Figure 3.

Specific [³H]MLA binding to SHR and WKY membranes from cortex (A), striatum (B), hippocampus (C) and cerebellum (D). Corresponding Scatchard plots are shown in the inset. Both maximum binding sites (B_max) and dissociation constants (K_d values) were unchanged in SHRs compared to WKY rats in all four brain regions. In cortex, B_max values were 21.0 ± 1.9 and 20.9 ± 1.5 fmol/mg protein (p > 0.05), with K_d = 1.8 ± 0.5 and 1.9 ± 0.4 nM for SHR and WKY respectively (p > 0.05). In striatum, B_max values were 9.8 ± 2.6 and 7.6 ± 1.4 fmol/mg protein (p > 0.05), with K_d = 1.4 ± 0.7 and 0.8 ± 0.4 nM for SHR and WKY respectively (p > 0.05). In hippocampus, B_max values were 44.0 ± 1.7 and 45.8 ± 1.7 fmol/mg protein (p > 0.05), with K_d = 1.7 ± 0.2 and 1.7 ± 0.2 pM for SHR and WKY respectively (p > 0.05).

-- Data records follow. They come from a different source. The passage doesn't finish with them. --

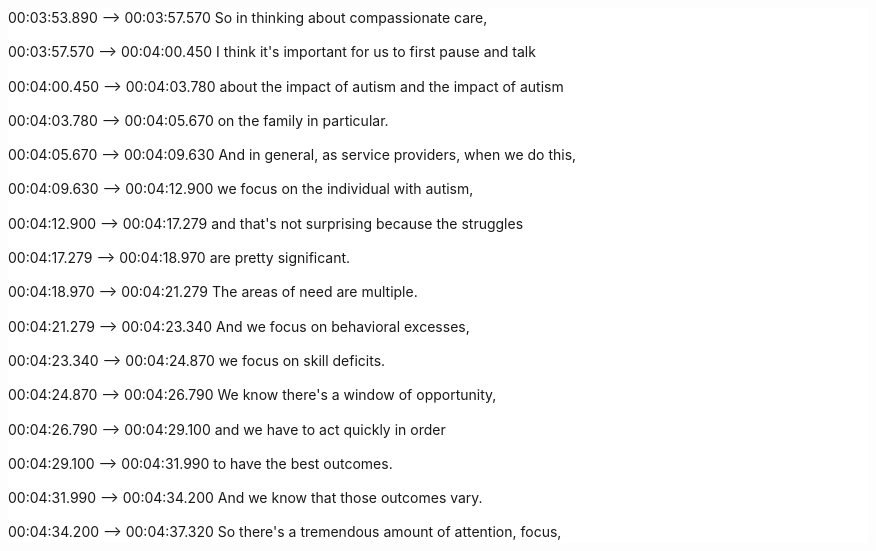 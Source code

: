 00:03:53.890 --> 00:03:57.570
So in thinking about
compassionate care,

00:03:57.570 --> 00:04:00.450
I think it's important for
us to first pause and talk

00:04:00.450 --> 00:04:03.780
about the impact of autism
and the impact of autism

00:04:03.780 --> 00:04:05.670
on the family in particular.

00:04:05.670 --> 00:04:09.630
And in general, as service
providers, when we do this,

00:04:09.630 --> 00:04:12.900
we focus on the
individual with autism,

00:04:12.900 --> 00:04:17.279
and that's not surprising
because the struggles

00:04:17.279 --> 00:04:18.970
are pretty significant.

00:04:18.970 --> 00:04:21.279
The areas of need are multiple.

00:04:21.279 --> 00:04:23.340
And we focus on
behavioral excesses,

00:04:23.340 --> 00:04:24.870
we focus on skill deficits.

00:04:24.870 --> 00:04:26.790
We know there's a
window of opportunity,

00:04:26.790 --> 00:04:29.100
and we have to act
quickly in order

00:04:29.100 --> 00:04:31.990
to have the best outcomes.

00:04:31.990 --> 00:04:34.200
And we know that
those outcomes vary.

00:04:34.200 --> 00:04:37.320
So there's a tremendous
amount of attention, focus,
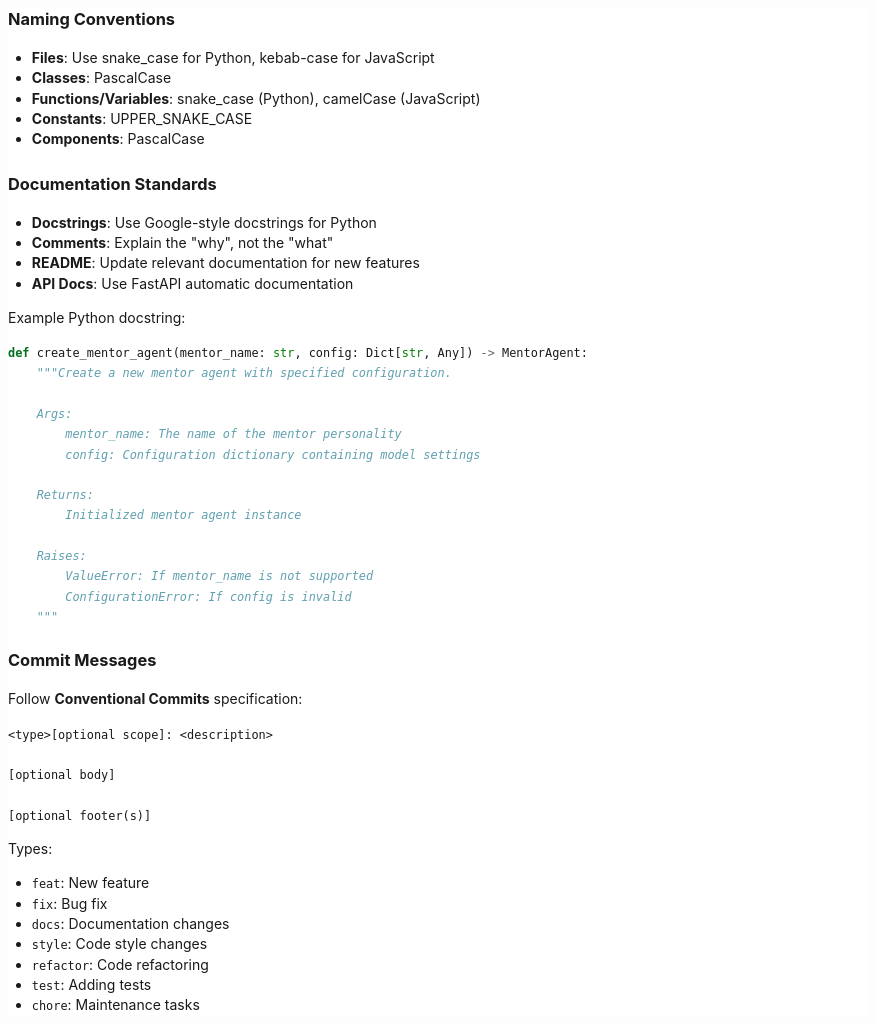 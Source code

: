 ### Naming Conventions

- **Files**: Use snake_case for Python, kebab-case for JavaScript
- **Classes**: PascalCase
- **Functions/Variables**: snake_case (Python), camelCase (JavaScript)
- **Constants**: UPPER_SNAKE_CASE
- **Components**: PascalCase

### Documentation Standards

- **Docstrings**: Use Google-style docstrings for Python
- **Comments**: Explain the "why", not the "what"
- **README**: Update relevant documentation for new features
- **API Docs**: Use FastAPI automatic documentation

Example Python docstring:
```python
def create_mentor_agent(mentor_name: str, config: Dict[str, Any]) -> MentorAgent:
    """Create a new mentor agent with specified configuration.
    
    Args:
        mentor_name: The name of the mentor personality
        config: Configuration dictionary containing model settings
        
    Returns:
        Initialized mentor agent instance
        
    Raises:
        ValueError: If mentor_name is not supported
        ConfigurationError: If config is invalid
    """
```

### Commit Messages

Follow **Conventional Commits** specification:

```
<type>[optional scope]: <description>

[optional body]

[optional footer(s)]
```

Types:
- `feat`: New feature
- `fix`: Bug fix
- `docs`: Documentation changes
- `style`: Code style changes
- `refactor`: Code refactoring
- `test`: Adding tests
- `chore`: Maintenance tasks
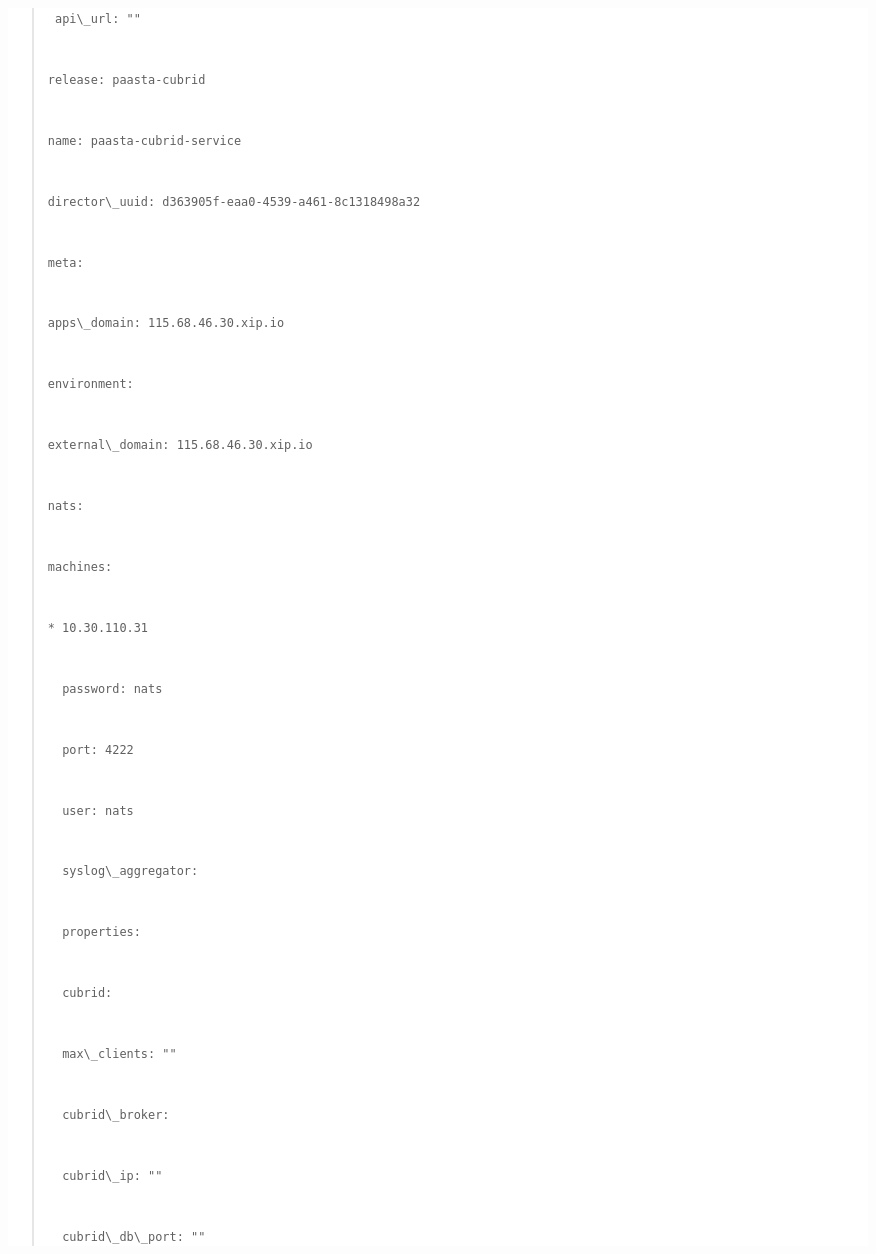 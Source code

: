 >
>      api\_url: ""  
>
>
>     release: paasta-cubrid  
>
>
>     name: paasta-cubrid-service  
>
>
>     director\_uuid: d363905f-eaa0-4539-a461-8c1318498a32  
>
>
>     meta:  
>
>
>     apps\_domain: 115.68.46.30.xip.io  
>
>
>     environment:   
>
>
>     external\_domain: 115.68.46.30.xip.io  
>
>
>     nats:  
>
>
>     machines:  
>
>
>     * 10.30.110.31  
>
>
>       password: nats  
>
>
>       port: 4222  
>
>
>       user: nats  
>
>
>       syslog\_aggregator:   
>
>
>       properties:  
>
>
>       cubrid:  
>
>
>       max\_clients: ""  
>
>
>       cubrid\_broker:  
>
>
>       cubrid\_ip: ""  
>
>
>       cubrid\_db\_port: ""  
>
>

In cerebellum, B_max values were 4.9 ± 2.5 and 6.2 ± 5.2 fmol/mg protein (p > 0.05), with K_d = 1.4 ± 1.4 and 1.9 ± 2.8 nM for SHR and WKY respectively (p > 0.05). Membranes (~0.6 mg protein) and [³H]MLA were incubated for 1.5 hours at 23°C. Non-specific binding was determined in the presence of 1 mM nicotine. Each data point represents mean ± SEM of 3 to 4 rats.